Core Concepts
The core message of this article is to propose a new task and model for dense video object captioning, which involves detecting, tracking, and captioning object trajectories in videos. The authors design an end-to-end model that can be trained with a mixture of disjoint datasets, enabling zero-shot capabilities and strong initialization for further finetuning.
Abstract
The article proposes a new task called "Dense Video Object Captioning" (Dense VOC), which involves detecting, tracking, and captioning object trajectories in videos. This task unifies spatial and temporal localization in video, while also requiring fine-grained visual understanding that is best described by natural language.
The authors design an end-to-end model for this task, with three main components:
Object proposal generator: This module produces class-agnostic object proposals per frame.
Tracking module: This module assigns unique identities to the object proposals across frames, using a novel end-to-end tracking algorithm.

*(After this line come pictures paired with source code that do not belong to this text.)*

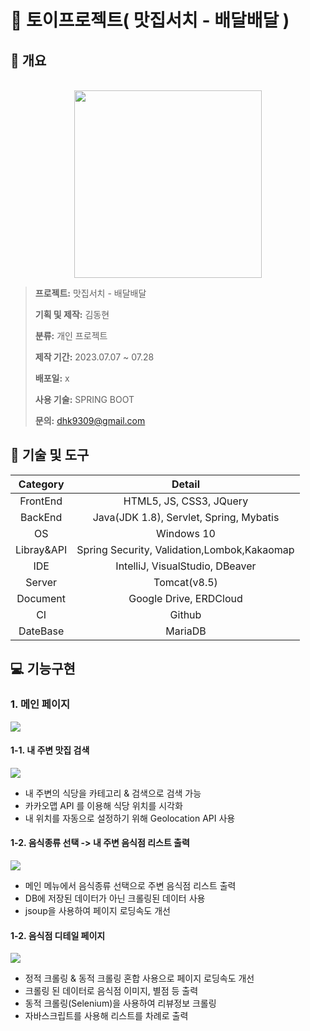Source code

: # 🔔 토이프로젝트( 맛집서치 - 배달배달 ) 

## **📄 개요**
<p align="center">
  <br>
  <img src="https://cdn-icons-png.flaticon.com/512/7541/7541900.png" width="300" height="300">
  <br>
</p>

> **프로젝트:** 맛집서치 - 배달배달
>
> **기획 및 제작:** 김동현
>
> **분류:** 개인 프로젝트
>
> **제작 기간:** 2023.07.07 ~ 07.28
>
> **배포일:** x
>
> **사용 기술:** SPRING BOOT
>
> **문의:** dhk9309@gmail.com
> 
> 

## **🔨 기술 및 도구**
|Category|                  Detail                   |
|:--:|:-----------------------------------------:|
|FrontEnd|          HTML5, JS, CSS3, JQuery          |
|BackEnd|  Java(JDK 1.8), Servlet, Spring, Mybatis  |
|OS|                Windows 10                 |
|Libray&API|Spring Security, Validation,Lombok,Kakaomap
|IDE|      IntelliJ, VisualStudio, DBeaver      |
|Server|               Tomcat(v8.5)                |
|Document|          Google Drive, ERDCloud           |
|CI|                  Github                   |
|DateBase|                  MariaDB                  |

## **💻 기능구현**

### 1. 메인 페이지
<img src="src/main/resources/static/img/md/메인페이지.gif">

#### 1-1. 내 주변 맛집 검색
<img src="src/main/resources/static/img/md/메인-검색.gif">

  - 내 주변의 식당을 카테고리 & 검색으로 검색 가능
  - 카카오맵 API 를 이용해 식당 위치를 시각화
  - 내 위치를 자동으로 설정하기 위해 Geolocation API 사용

#### 1-2. 음식종류 선택 -> 내 주변 음식점 리스트 출력
<img src="src/main/resources/static/img/md/메인-카테고리.gif">

  - 메인 메뉴에서 음식종류 선택으로 주변 음식점 리스트 출력 
  - DB에 저장된 데이터가 아닌 크롤링된 데이터 사용
  - jsoup을 사용하여 페이지 로딩속도 개선

#### 1-2. 음식점 디테일 페이지 
<img src="src/main/resources/static/img/md/메인-디테일.gif">
  
  - 정적 크롤링 & 동적 크롤링 혼합 사용으로 페이지 로딩속도 개선 
  - 크롤링 된 데이터로 음식점 이미지, 별점 등 출력
  - 동적 크롤링(Selenium)을 사용하여 리뷰정보 크롤링
  - 자바스크립트를 사용해 리스트를 차례로 출력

Captioning module: This module aggregates the tracked object features and generates captions for the object trajectories.

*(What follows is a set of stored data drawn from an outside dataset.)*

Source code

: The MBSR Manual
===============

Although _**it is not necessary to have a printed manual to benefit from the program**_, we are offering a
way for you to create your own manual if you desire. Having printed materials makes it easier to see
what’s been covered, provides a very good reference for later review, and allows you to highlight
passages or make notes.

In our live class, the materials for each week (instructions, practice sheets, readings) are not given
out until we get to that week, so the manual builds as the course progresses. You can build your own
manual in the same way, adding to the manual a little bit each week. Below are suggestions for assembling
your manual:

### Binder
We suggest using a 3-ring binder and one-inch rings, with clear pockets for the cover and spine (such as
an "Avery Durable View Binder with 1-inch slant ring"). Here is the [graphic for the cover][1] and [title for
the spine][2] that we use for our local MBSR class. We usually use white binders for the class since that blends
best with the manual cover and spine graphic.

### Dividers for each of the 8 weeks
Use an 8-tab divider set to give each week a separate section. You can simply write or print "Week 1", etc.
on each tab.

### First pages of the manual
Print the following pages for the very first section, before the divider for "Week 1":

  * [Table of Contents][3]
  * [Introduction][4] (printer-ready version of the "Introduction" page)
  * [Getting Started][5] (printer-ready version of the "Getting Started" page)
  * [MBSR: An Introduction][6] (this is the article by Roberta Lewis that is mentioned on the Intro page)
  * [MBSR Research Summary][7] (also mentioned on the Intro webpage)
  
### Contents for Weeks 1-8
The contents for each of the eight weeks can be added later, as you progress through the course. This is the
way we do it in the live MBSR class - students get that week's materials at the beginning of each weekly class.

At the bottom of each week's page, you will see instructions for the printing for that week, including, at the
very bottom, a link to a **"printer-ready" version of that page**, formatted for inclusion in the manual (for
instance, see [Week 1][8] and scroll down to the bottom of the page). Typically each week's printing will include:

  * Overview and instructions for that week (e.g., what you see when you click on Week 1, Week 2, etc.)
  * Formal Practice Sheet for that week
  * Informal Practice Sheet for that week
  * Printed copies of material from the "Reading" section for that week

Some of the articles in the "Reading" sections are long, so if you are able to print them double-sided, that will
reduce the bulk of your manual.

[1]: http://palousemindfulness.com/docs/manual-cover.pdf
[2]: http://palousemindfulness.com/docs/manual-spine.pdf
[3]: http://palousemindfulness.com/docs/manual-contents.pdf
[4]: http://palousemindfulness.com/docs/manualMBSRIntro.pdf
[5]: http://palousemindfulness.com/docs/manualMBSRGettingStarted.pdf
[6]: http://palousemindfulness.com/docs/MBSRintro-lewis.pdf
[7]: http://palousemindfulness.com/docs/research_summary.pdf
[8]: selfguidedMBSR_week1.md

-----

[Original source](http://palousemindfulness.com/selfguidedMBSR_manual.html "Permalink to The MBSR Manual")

The authors propose a training strategy based on a mixture of disjoint tasks and datasets, which allows them to leverage diverse, large-scale datasets that supervise different parts of the model. This enables zero-shot capabilities and serves as a strong initialization for further finetuning.
The authors carefully design new evaluation metrics that capture all components of the Dense VOC task, and show how they can repurpose existing video grounding datasets (VidSTG and VLN) for this new task. They demonstrate that their model outperforms a number of strong baselines, and can also be applied to the task of spatial grounding, outperforming prior state-of-the-art on VidSTG and VLN without explicit training for it.
Stats
There are 19,000 captioned trajectories in the VidSTG dataset for training and testing.
The VLN dataset contains a total of 5,588 training and 3,071 validation captioned trajectories.